What this task involves:
Return only that part of the material below which starts with the line containing "You will see" and goes on through the line containing "To run all tests", restated exactly.

Dataset:
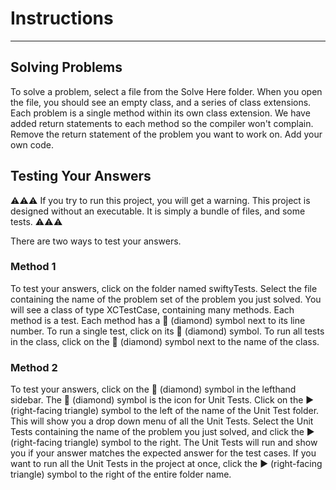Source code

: #  Instructions
----
## Solving Problems

To solve a problem, select a file from the Solve Here folder.
When you open the file, you should see an empty class, and a series of class extensions.
Each problem is a single method within its own class extension.
We have added return statements to each method so the compiler won't complain.
Remove the return statement of the problem you want to work on.
Add your own code.

## Testing Your Answers
⚠️⚠️⚠️
If you try to run this project, you will get a warning.
This project is designed without an executable.
It is simply a bundle of files, and some tests.
⚠️⚠️⚠️

There are two ways to test your answers.

### Method 1

To test your answers, click on the folder named swiftyTests.
Select the file containing the name of the problem set of the problem you just solved.
You will see a class of type XCTestCase, containing many methods.
Each method is a test.
Each method has a  ⃟ (diamond) symbol next to its line number.
To run a single test, click on its  ⃟ (diamond) symbol.
To run all tests in the class, click on the  ⃟ (diamond) symbol next to the name of the class.

### Method 2

To test your answers, click on the  ⃟ (diamond) symbol in the lefthand sidebar.
The  ⃟ (diamond) symbol is the icon for Unit Tests.
Click on the  ▶︎ (right-facing triangle) symbol to the left of the name of the Unit Test folder.
This will show you a drop down menu of all the Unit Tests.
Select the Unit Tests containing the name of the problem you just solved, and click the  ▶︎ (right-facing triangle) symbol to the right.
The Unit Tests will run and show you if your answer matches the expected answer for the test cases.
If you want to run all the Unit Tests in the project at once, click the ▶︎ (right-facing triangle) symbol to the right of the entire folder name.





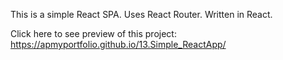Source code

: This is a simple React SPA. Uses React Router. Written in React.

Click here to see preview of this project: https://apmyportfolio.github.io/13.Simple_ReactApp/
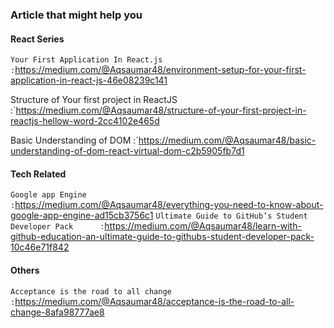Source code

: ### Article that might help you


#### React Series
`Your First Application In React.js   :`https://medium.com/@Aqsaumar48/environment-setup-for-your-first-application-in-react-js-46e08239c141

Structure of Your first project in ReactJS :`https://medium.com/@Aqsaumar48/structure-of-your-first-project-in-reactjs-hellow-word-2cc4102e465d

Basic Understanding of DOM :`https://medium.com/@Aqsaumar48/basic-understanding-of-dom-react-virtual-dom-c2b5905fb7d1

#### Tech Related
`Google app Engine         :`https://medium.com/@Aqsaumar48/everything-you-need-to-know-about-google-app-engine-ad15cb3756c1
`Ultimate Guide to GitHub’s Student Developer Pack      :`https://medium.com/@Aqsaumar48/learn-with-github-education-an-ultimate-guide-to-githubs-student-developer-pack-10c46e71f842

#### Others
`Acceptance is the road to all change        :`https://medium.com/@Aqsaumar48/acceptance-is-the-road-to-all-change-8afa98777ae8








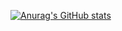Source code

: [![Anurag's GitHub stats](https://github-readme-stats-jet-tau-38.vercel.app/api?username=Kopydy)](https://github.com/Kopydy/github-readme-stats)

Written solution:
You will see a class of type XCTestCase, containing many methods.
Each method is a test.
Each method has a  ⃟ (diamond) symbol next to its line number.
To run a single test, click on its  ⃟ (diamond) symbol.
To run all tests in the class, click on the  ⃟ (diamond) symbol next to the name of the class.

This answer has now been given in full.